*** Opening of Given data ***

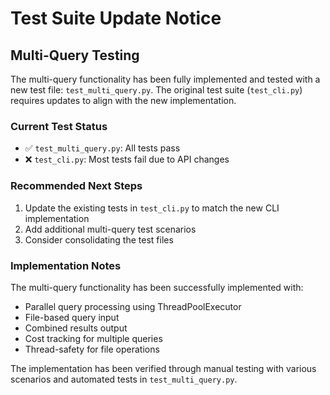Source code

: # Test Suite Update Notice

## Multi-Query Testing

The multi-query functionality has been fully implemented and tested with a new test file: `test_multi_query.py`. The original test suite (`test_cli.py`) requires updates to align with the new implementation.

### Current Test Status

- ✅ `test_multi_query.py`: All tests pass
- ❌ `test_cli.py`: Most tests fail due to API changes

### Recommended Next Steps

1. Update the existing tests in `test_cli.py` to match the new CLI implementation
2. Add additional multi-query test scenarios
3. Consider consolidating the test files

### Implementation Notes

The multi-query functionality has been successfully implemented with:
- Parallel query processing using ThreadPoolExecutor
- File-based query input
- Combined results output
- Cost tracking for multiple queries
- Thread-safety for file operations

The implementation has been verified through manual testing with various scenarios and automated tests in `test_multi_query.py`.
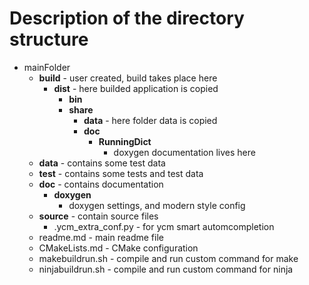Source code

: 


# Description of the directory structure

* mainFolder
    - **build** - user created, build takes place here
        + **dist** - here builded application is copied
            * **bin**
            * **share**
                - **data** - here folder data is copied
                - **doc**
                    + **RunningDict**
                        * doxygen documentation lives here 
    - **data** - contains some test data
    - **test** - contains some tests and test data
    - **doc** - contains documentation
        + **doxygen**
            * doxygen settings, and modern style config
    - **source** - contain source files
        + .ycm_extra_conf.py - for ycm smart automcompletion
    - readme.md - main readme file
    - CMakeLists.md - CMake configuration
    - makebuildrun.sh - compile and run custom command for make
    - ninjabuildrun.sh - compile and run custom command for ninja


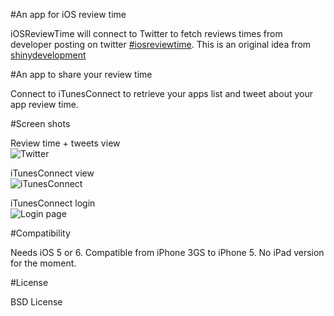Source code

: #An app for iOS review time

iOSReviewTime will connect to Twitter to fetch reviews times from developer posting on twitter [ #iosreviewtime](https://twitter.com/search?q=%23iosreviewtime). This is an original idea from [shinydevelopment](http://reviewtimes.shinydevelopment.com/)

#An app to share your review time

Connect to iTunesConnect to retrieve your apps list and tweet about your app review time.

#Screen shots

Review time + tweets view  
![Twitter](https://github.com/renebigot/iOsReviewTime/raw/master/reviewTime.png)  

iTunesConnect view  
![iTunesConnect](https://github.com/renebigot/iOsReviewTime/raw/master/itcView.png)  

iTunesConnect login  
![Login page](https://github.com/renebigot/iOsReviewTime/raw/master/itcLogin.png)  

#Compatibility

Needs iOS 5 or 6. Compatible from iPhone 3GS to iPhone 5. No iPad version for the moment.

#License

BSD License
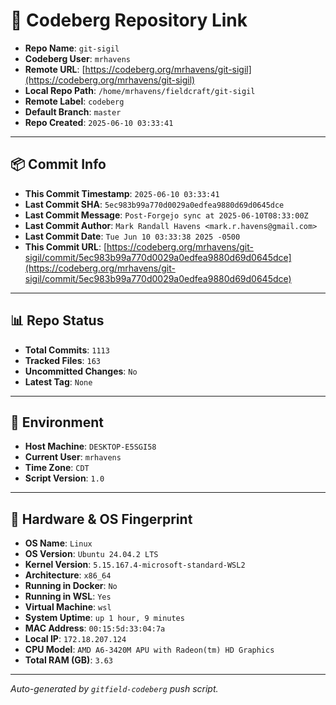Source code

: # 🔗 Codeberg Repository Link

- **Repo Name**: `git-sigil`
- **Codeberg User**: `mrhavens`
- **Remote URL**: [https://codeberg.org/mrhavens/git-sigil](https://codeberg.org/mrhavens/git-sigil)
- **Local Repo Path**: `/home/mrhavens/fieldcraft/git-sigil`
- **Remote Label**: `codeberg`
- **Default Branch**: `master`
- **Repo Created**: `2025-06-10 03:33:41`

---

## 📦 Commit Info

- **This Commit Timestamp**: `2025-06-10 03:33:41`
- **Last Commit SHA**: `5ec983b99a770d0029a0edfea9880d69d0645dce`
- **Last Commit Message**: `Post-Forgejo sync at 2025-06-10T08:33:00Z`
- **Last Commit Author**: `Mark Randall Havens <mark.r.havens@gmail.com>`
- **Last Commit Date**: `Tue Jun 10 03:33:38 2025 -0500`
- **This Commit URL**: [https://codeberg.org/mrhavens/git-sigil/commit/5ec983b99a770d0029a0edfea9880d69d0645dce](https://codeberg.org/mrhavens/git-sigil/commit/5ec983b99a770d0029a0edfea9880d69d0645dce)

---

## 📊 Repo Status

- **Total Commits**: `1113`
- **Tracked Files**: `163`
- **Uncommitted Changes**: `No`
- **Latest Tag**: `None`

---

## 🧭 Environment

- **Host Machine**: `DESKTOP-E5SGI58`
- **Current User**: `mrhavens`
- **Time Zone**: `CDT`
- **Script Version**: `1.0`

---

## 🧬 Hardware & OS Fingerprint

- **OS Name**: `Linux`
- **OS Version**: `Ubuntu 24.04.2 LTS`
- **Kernel Version**: `5.15.167.4-microsoft-standard-WSL2`
- **Architecture**: `x86_64`
- **Running in Docker**: `No`
- **Running in WSL**: `Yes`
- **Virtual Machine**: `wsl`
- **System Uptime**: `up 1 hour, 9 minutes`
- **MAC Address**: `00:15:5d:33:04:7a`
- **Local IP**: `172.18.207.124`
- **CPU Model**: `AMD A6-3420M APU with Radeon(tm) HD Graphics`
- **Total RAM (GB)**: `3.63`

---

_Auto-generated by `gitfield-codeberg` push script._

*** Close of Given data ***

Work task ▸ Give back all of the entries above exactly, with the pictures excluded.

Answer for the task ▸
Source code

: # Test Suite Update Notice

## Multi-Query Testing

The multi-query functionality has been fully implemented and tested with a new test file: `test_multi_query.py`. The original test suite (`test_cli.py`) requires updates to align with the new implementation.

### Current Test Status

- ✅ `test_multi_query.py`: All tests pass
- ❌ `test_cli.py`: Most tests fail due to API changes

### Recommended Next Steps

1. Update the existing tests in `test_cli.py` to match the new CLI implementation
2. Add additional multi-query test scenarios
3. Consider consolidating the test files

### Implementation Notes

The multi-query functionality has been successfully implemented with:
- Parallel query processing using ThreadPoolExecutor
- File-based query input
- Combined results output
- Cost tracking for multiple queries
- Thread-safety for file operations

The implementation has been verified through manual testing with various scenarios and automated tests in `test_multi_query.py`.
Source code

: 


# Description of the directory structure

* mainFolder
    - **build** - user created, build takes place here
        + **dist** - here builded application is copied
            * **bin**
            * **share**
                - **data** - here folder data is copied
                - **doc**
                    + **RunningDict**
                        * doxygen documentation lives here 
    - **data** - contains some test data
    - **test** - contains some tests and test data
    - **doc** - contains documentation
        + **doxygen**
            * doxygen settings, and modern style config
    - **source** - contain source files
        + .ycm_extra_conf.py - for ycm smart automcompletion
    - readme.md - main readme file
    - CMakeLists.md - CMake configuration
    - makebuildrun.sh - compile and run custom command for make
    - ninjabuildrun.sh - compile and run custom command for ninja


Source code

: #An app for iOS review time

iOSReviewTime will connect to Twitter to fetch reviews times from developer posting on twitter [ #iosreviewtime](https://twitter.com/search?q=%23iosreviewtime). This is an original idea from [shinydevelopment](http://reviewtimes.shinydevelopment.com/)

#An app to share your review time

Connect to iTunesConnect to retrieve your apps list and tweet about your app review time.

#Screen shots

Review time + tweets view  
![Twitter](https://github.com/renebigot/iOsReviewTime/raw/master/reviewTime.png)  

iTunesConnect view  
![iTunesConnect](https://github.com/renebigot/iOsReviewTime/raw/master/itcView.png)  

iTunesConnect login  
![Login page](https://github.com/renebigot/iOsReviewTime/raw/master/itcLogin.png)  

#Compatibility

Needs iOS 5 or 6. Compatible from iPhone 3GS to iPhone 5. No iPad version for the moment.

#License

BSD License
Source code

: # 🔗 Codeberg Repository Link

- **Repo Name**: `git-sigil`
- **Codeberg User**: `mrhavens`
- **Remote URL**: [https://codeberg.org/mrhavens/git-sigil](https://codeberg.org/mrhavens/git-sigil)
- **Local Repo Path**: `/home/mrhavens/fieldcraft/git-sigil`
- **Remote Label**: `codeberg`
- **Default Branch**: `master`
- **Repo Created**: `2025-06-10 03:33:41`

---

## 📦 Commit Info

- **This Commit Timestamp**: `2025-06-10 03:33:41`
- **Last Commit SHA**: `5ec983b99a770d0029a0edfea9880d69d0645dce`
- **Last Commit Message**: `Post-Forgejo sync at 2025-06-10T08:33:00Z`
- **Last Commit Author**: `Mark Randall Havens <mark.r.havens@gmail.com>`
- **Last Commit Date**: `Tue Jun 10 03:33:38 2025 -0500`
- **This Commit URL**: [https://codeberg.org/mrhavens/git-sigil/commit/5ec983b99a770d0029a0edfea9880d69d0645dce](https://codeberg.org/mrhavens/git-sigil/commit/5ec983b99a770d0029a0edfea9880d69d0645dce)

---

## 📊 Repo Status

- **Total Commits**: `1113`
- **Tracked Files**: `163`
- **Uncommitted Changes**: `No`
- **Latest Tag**: `None`

---

## 🧭 Environment

- **Host Machine**: `DESKTOP-E5SGI58`
- **Current User**: `mrhavens`
- **Time Zone**: `CDT`
- **Script Version**: `1.0`

---

## 🧬 Hardware & OS Fingerprint

- **OS Name**: `Linux`
- **OS Version**: `Ubuntu 24.04.2 LTS`
- **Kernel Version**: `5.15.167.4-microsoft-standard-WSL2`
- **Architecture**: `x86_64`
- **Running in Docker**: `No`
- **Running in WSL**: `Yes`
- **Virtual Machine**: `wsl`
- **System Uptime**: `up 1 hour, 9 minutes`
- **MAC Address**: `00:15:5d:33:04:7a`
- **Local IP**: `172.18.207.124`
- **CPU Model**: `AMD A6-3420M APU with Radeon(tm) HD Graphics`
- **Total RAM (GB)**: `3.63`

---

_Auto-generated by `gitfield-codeberg` push script._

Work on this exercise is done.